» **Assignment**
Print back each record unchanged, without pictures.

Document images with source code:
------------------------------------
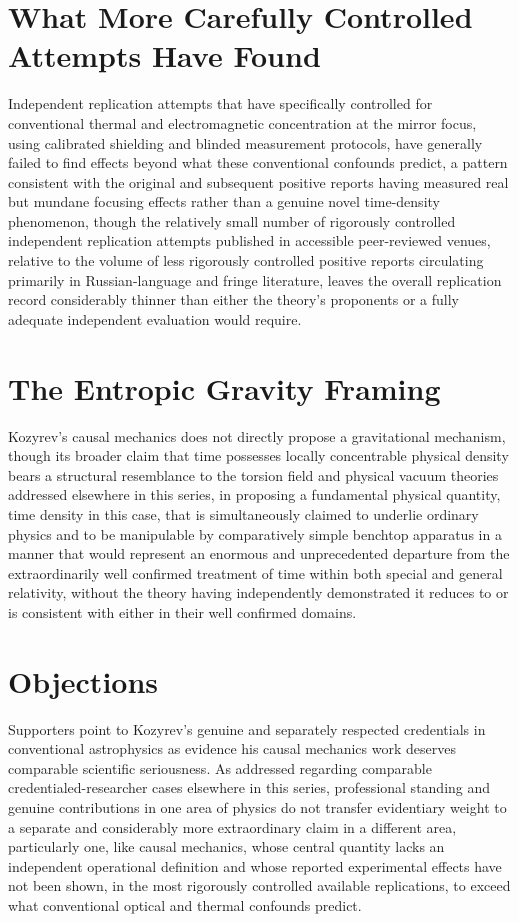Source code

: \documentclass[11pt]{article}
\begin{document}
\section{What More Carefully Controlled Attempts Have Found}

Independent replication attempts that have specifically controlled for conventional thermal and electromagnetic concentration at the mirror focus, using calibrated shielding and blinded measurement protocols, have generally failed to find effects beyond what these conventional confounds predict, a pattern consistent with the original and subsequent positive reports having measured real but mundane focusing effects rather than a genuine novel time-density phenomenon, though the relatively small number of rigorously controlled independent replication attempts published in accessible peer-reviewed venues, relative to the volume of less rigorously controlled positive reports circulating primarily in Russian-language and fringe literature, leaves the overall replication record considerably thinner than either the theory's proponents or a fully adequate independent evaluation would require.

\section{The Entropic Gravity Framing}

Kozyrev's causal mechanics does not directly propose a gravitational mechanism, though its broader claim that time possesses locally concentrable physical density bears a structural resemblance to the torsion field and physical vacuum theories addressed elsewhere in this series, in proposing a fundamental physical quantity, time density in this case, that is simultaneously claimed to underlie ordinary physics and to be manipulable by comparatively simple benchtop apparatus in a manner that would represent an enormous and unprecedented departure from the extraordinarily well confirmed treatment of time within both special and general relativity, without the theory having independently demonstrated it reduces to or is consistent with either in their well confirmed domains.

\section{Objections}

Supporters point to Kozyrev's genuine and separately respected credentials in conventional astrophysics as evidence his causal mechanics work deserves comparable scientific seriousness. As addressed regarding comparable credentialed-researcher cases elsewhere in this series, professional standing and genuine contributions in one area of physics do not transfer evidentiary weight to a separate and considerably more extraordinary claim in a different area, particularly one, like causal mechanics, whose central quantity lacks an independent operational definition and whose reported experimental effects have not been shown, in the most rigorously controlled available replications, to exceed what conventional optical and thermal confounds predict.
\end{document}
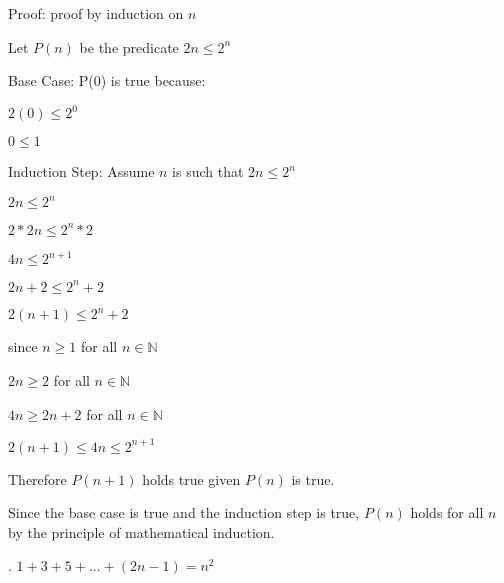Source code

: \documentclass[12pt]{article}[12pt]
\begin{document}
\begin{addmargin}[1em]{2em}

Proof: proof by induction on $n$

Let $P(n)$ be the predicate $2n\leq 2^n$

Base Case: P(0) is true because:

$2(0)\leq 2^0$

$0\leq 1$

Induction Step: Assume $n$ is such that $2n\leq 2^n$

$2n\leq 2^n$

$2 * 2n \leq 2^n*2$

$4n \leq 2^{n+1}$

$2n+2\leq 2^n+2$

$2(n+1)\leq 2^n+2$

since $n\geq 1$ for all $n\in \mathbb{N}$

$2n\geq 2$ for all $n\in \mathbb{N}$

$4n\geq 2n+2$ for all $n\in \mathbb{N}$

$2(n+1)\leq 4n \leq 2^{n+1}$

Therefore $P(n+1)$ holds true given $P(n)$ is true.

Since the base case is true and the induction step is true, $P(n)$ holds for all $n$ by the principle of mathematical induction.
\end{addmargin}
. $1+3+5+...+(2n-1)=n^2$
\end{document}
------------------------------------
» **Output for this exercise**
Source code

: \documentclass[11pt]{article}
\begin{document}
\section{What More Carefully Controlled Attempts Have Found}

Independent replication attempts that have specifically controlled for conventional thermal and electromagnetic concentration at the mirror focus, using calibrated shielding and blinded measurement protocols, have generally failed to find effects beyond what these conventional confounds predict, a pattern consistent with the original and subsequent positive reports having measured real but mundane focusing effects rather than a genuine novel time-density phenomenon, though the relatively small number of rigorously controlled independent replication attempts published in accessible peer-reviewed venues, relative to the volume of less rigorously controlled positive reports circulating primarily in Russian-language and fringe literature, leaves the overall replication record considerably thinner than either the theory's proponents or a fully adequate independent evaluation would require.

\section{The Entropic Gravity Framing}

Kozyrev's causal mechanics does not directly propose a gravitational mechanism, though its broader claim that time possesses locally concentrable physical density bears a structural resemblance to the torsion field and physical vacuum theories addressed elsewhere in this series, in proposing a fundamental physical quantity, time density in this case, that is simultaneously claimed to underlie ordinary physics and to be manipulable by comparatively simple benchtop apparatus in a manner that would represent an enormous and unprecedented departure from the extraordinarily well confirmed treatment of time within both special and general relativity, without the theory having independently demonstrated it reduces to or is consistent with either in their well confirmed domains.

\section{Objections}

Supporters point to Kozyrev's genuine and separately respected credentials in conventional astrophysics as evidence his causal mechanics work deserves comparable scientific seriousness. As addressed regarding comparable credentialed-researcher cases elsewhere in this series, professional standing and genuine contributions in one area of physics do not transfer evidentiary weight to a separate and considerably more extraordinary claim in a different area, particularly one, like causal mechanics, whose central quantity lacks an independent operational definition and whose reported experimental effects have not been shown, in the most rigorously controlled available replications, to exceed what conventional optical and thermal confounds predict.
\end{document}
Source code

: \documentclass[12pt]{article}[12pt]
\begin{document}
\begin{addmargin}[1em]{2em}

Proof: proof by induction on $n$

Let $P(n)$ be the predicate $2n\leq 2^n$

Base Case: P(0) is true because:

$2(0)\leq 2^0$

$0\leq 1$

Induction Step: Assume $n$ is such that $2n\leq 2^n$

$2n\leq 2^n$

$2 * 2n \leq 2^n*2$

$4n \leq 2^{n+1}$

$2n+2\leq 2^n+2$

$2(n+1)\leq 2^n+2$

since $n\geq 1$ for all $n\in \mathbb{N}$

$2n\geq 2$ for all $n\in \mathbb{N}$

$4n\geq 2n+2$ for all $n\in \mathbb{N}$

$2(n+1)\leq 4n \leq 2^{n+1}$

Therefore $P(n+1)$ holds true given $P(n)$ is true.

Since the base case is true and the induction step is true, $P(n)$ holds for all $n$ by the principle of mathematical induction.
\end{addmargin}
. $1+3+5+...+(2n-1)=n^2$
\end{document}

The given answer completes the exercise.